Orca: Browsing at Scale Through User-Driven and AI-Facilitated Orchestration Across Malleable Webpages
Peiling Jiang, Haijun Xia
TL;DR
Orca tackles the challenge of information foraging on the modern, distributed Web by redefining the browser as a malleable workspace and webpages as malleable materials. It blends user-driven interaction with AI-facilitated orchestration to enable viewing, navigating, organizing, extracting, operating, and synthesizing across many pages at scale. The paper introduces a spatial Web Canvas, extraction and synthesis mechanisms, and parallel agent-based automation, supported by a modular feedforward prompting system. An initial laboratory evaluation indicates enhanced exploration, flexible task organization, and increased user trust in results, while highlighting potential cognitive load and coordination challenges for multi-agent workflows.

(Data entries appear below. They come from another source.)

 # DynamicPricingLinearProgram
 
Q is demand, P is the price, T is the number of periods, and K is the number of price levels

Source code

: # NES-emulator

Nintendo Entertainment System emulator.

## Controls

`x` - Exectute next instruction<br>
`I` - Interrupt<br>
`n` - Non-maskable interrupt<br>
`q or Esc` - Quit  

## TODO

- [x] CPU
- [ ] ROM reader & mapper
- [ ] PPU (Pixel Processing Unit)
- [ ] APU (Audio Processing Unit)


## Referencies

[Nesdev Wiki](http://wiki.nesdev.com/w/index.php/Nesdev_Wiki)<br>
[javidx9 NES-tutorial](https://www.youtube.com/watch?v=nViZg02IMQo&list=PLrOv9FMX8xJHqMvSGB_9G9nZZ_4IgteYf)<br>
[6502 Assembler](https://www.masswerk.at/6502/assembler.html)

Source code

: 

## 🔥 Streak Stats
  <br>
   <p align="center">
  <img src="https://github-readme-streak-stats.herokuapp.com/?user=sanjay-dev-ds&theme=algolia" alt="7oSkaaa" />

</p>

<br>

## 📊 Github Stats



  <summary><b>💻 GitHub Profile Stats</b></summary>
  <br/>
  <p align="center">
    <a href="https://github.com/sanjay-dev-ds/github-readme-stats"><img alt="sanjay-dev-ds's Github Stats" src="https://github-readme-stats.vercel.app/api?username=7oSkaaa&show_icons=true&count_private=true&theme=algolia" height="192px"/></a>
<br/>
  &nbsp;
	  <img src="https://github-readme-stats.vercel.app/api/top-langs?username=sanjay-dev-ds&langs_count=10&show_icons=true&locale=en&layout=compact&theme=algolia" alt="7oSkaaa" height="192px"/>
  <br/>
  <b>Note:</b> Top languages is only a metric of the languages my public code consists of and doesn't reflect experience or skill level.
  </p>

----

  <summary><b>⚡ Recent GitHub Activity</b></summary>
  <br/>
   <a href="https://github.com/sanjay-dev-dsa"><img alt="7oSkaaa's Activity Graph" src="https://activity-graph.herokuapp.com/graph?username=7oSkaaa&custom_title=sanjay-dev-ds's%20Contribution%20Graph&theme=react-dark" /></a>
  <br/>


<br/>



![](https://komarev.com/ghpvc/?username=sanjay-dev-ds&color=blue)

Overall, Orca points to a promising direction for future browser designs that tightly integrate AI to augment, rather than replace, human sensemaking across the Web.
Abstract
Web-based activities are fundamentally distributed across webpages. However, conventional browsers with stacks of tabs fail to support operating and synthesizing large volumes of information across pages. While recent AI systems enable fully automated web browsing and information synthesis, they often diminish user agency and hinder contextual understanding. Therefore, we explore how AI could instead augment users' interactions with content across webpages and mitigate cognitive and manual efforts. Through literature on information tasks and web browsing challenges, and an iterative design process, we present a rich set of novel interactions with our prototype web browser, Orca. Leveraging AI, Orca supports user-driven exploration, operation, organization, and synthesis of web content at scale. To enable browsing at scale, webpages are treated as malleable materials that humans and AI can collaboratively manipulate and compose into a malleable, dynamic, and browser-level workspace. Our evaluation revealed an increased "appetite" for information foraging, enhanced user control, and more flexibility in sensemaking across a broader information landscape on the web.